DATA FOR THIS TASK Block Start

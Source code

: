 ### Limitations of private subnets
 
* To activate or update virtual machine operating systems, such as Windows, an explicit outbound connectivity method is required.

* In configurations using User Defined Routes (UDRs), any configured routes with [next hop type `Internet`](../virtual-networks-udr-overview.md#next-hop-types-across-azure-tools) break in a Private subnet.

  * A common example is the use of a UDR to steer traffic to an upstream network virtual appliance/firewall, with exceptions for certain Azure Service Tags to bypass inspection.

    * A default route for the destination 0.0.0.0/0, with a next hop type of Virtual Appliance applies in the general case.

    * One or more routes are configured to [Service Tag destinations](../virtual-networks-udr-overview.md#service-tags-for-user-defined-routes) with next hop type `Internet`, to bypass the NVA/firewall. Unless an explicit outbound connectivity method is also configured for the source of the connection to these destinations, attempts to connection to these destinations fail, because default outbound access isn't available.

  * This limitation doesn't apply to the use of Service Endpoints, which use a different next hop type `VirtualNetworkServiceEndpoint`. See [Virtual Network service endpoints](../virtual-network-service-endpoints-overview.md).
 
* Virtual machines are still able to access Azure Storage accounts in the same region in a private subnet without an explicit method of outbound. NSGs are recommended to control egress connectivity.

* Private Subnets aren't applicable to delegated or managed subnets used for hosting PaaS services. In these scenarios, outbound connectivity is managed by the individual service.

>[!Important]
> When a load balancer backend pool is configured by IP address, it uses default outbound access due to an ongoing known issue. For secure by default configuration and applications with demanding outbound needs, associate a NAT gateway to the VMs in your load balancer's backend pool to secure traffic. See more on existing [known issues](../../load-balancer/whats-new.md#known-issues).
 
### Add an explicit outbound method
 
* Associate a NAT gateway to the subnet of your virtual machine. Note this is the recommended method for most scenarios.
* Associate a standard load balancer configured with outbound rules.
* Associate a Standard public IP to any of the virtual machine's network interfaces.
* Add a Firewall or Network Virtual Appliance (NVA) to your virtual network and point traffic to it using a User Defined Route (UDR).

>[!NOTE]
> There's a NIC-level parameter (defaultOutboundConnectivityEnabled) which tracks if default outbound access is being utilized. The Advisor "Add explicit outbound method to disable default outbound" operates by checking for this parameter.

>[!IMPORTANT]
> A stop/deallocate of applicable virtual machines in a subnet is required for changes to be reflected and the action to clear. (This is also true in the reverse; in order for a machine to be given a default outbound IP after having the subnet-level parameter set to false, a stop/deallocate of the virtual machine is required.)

DATA FOR THIS TASK Block End

From the records above, extract every entry verbatim.

Source code

: ### Limitations of private subnets
 
* To activate or update virtual machine operating systems, such as Windows, an explicit outbound connectivity method is required.

* In configurations using User Defined Routes (UDRs), any configured routes with [next hop type `Internet`](../virtual-networks-udr-overview.md#next-hop-types-across-azure-tools) break in a Private subnet.

  * A common example is the use of a UDR to steer traffic to an upstream network virtual appliance/firewall, with exceptions for certain Azure Service Tags to bypass inspection.

    * A default route for the destination 0.0.0.0/0, with a next hop type of Virtual Appliance applies in the general case.

    * One or more routes are configured to [Service Tag destinations](../virtual-networks-udr-overview.md#service-tags-for-user-defined-routes) with next hop type `Internet`, to bypass the NVA/firewall. Unless an explicit outbound connectivity method is also configured for the source of the connection to these destinations, attempts to connection to these destinations fail, because default outbound access isn't available.

  * This limitation doesn't apply to the use of Service Endpoints, which use a different next hop type `VirtualNetworkServiceEndpoint`. See [Virtual Network service endpoints](../virtual-network-service-endpoints-overview.md).
 
* Virtual machines are still able to access Azure Storage accounts in the same region in a private subnet without an explicit method of outbound. NSGs are recommended to control egress connectivity.

* Private Subnets aren't applicable to delegated or managed subnets used for hosting PaaS services. In these scenarios, outbound connectivity is managed by the individual service.

>[!Important]
> When a load balancer backend pool is configured by IP address, it uses default outbound access due to an ongoing known issue. For secure by default configuration and applications with demanding outbound needs, associate a NAT gateway to the VMs in your load balancer's backend pool to secure traffic. See more on existing [known issues](../../load-balancer/whats-new.md#known-issues).
 
### Add an explicit outbound method
 
* Associate a NAT gateway to the subnet of your virtual machine. Note this is the recommended method for most scenarios.
* Associate a standard load balancer configured with outbound rules.
* Associate a Standard public IP to any of the virtual machine's network interfaces.
* Add a Firewall or Network Virtual Appliance (NVA) to your virtual network and point traffic to it using a User Defined Route (UDR).

>[!NOTE]
> There's a NIC-level parameter (defaultOutboundConnectivityEnabled) which tracks if default outbound access is being utilized. The Advisor "Add explicit outbound method to disable default outbound" operates by checking for this parameter.

>[!IMPORTANT]
> A stop/deallocate of applicable virtual machines in a subnet is required for changes to be reflected and the action to clear. (This is also true in the reverse; in order for a machine to be given a default outbound IP after having the subnet-level parameter set to false, a stop/deallocate of the virtual machine is required.)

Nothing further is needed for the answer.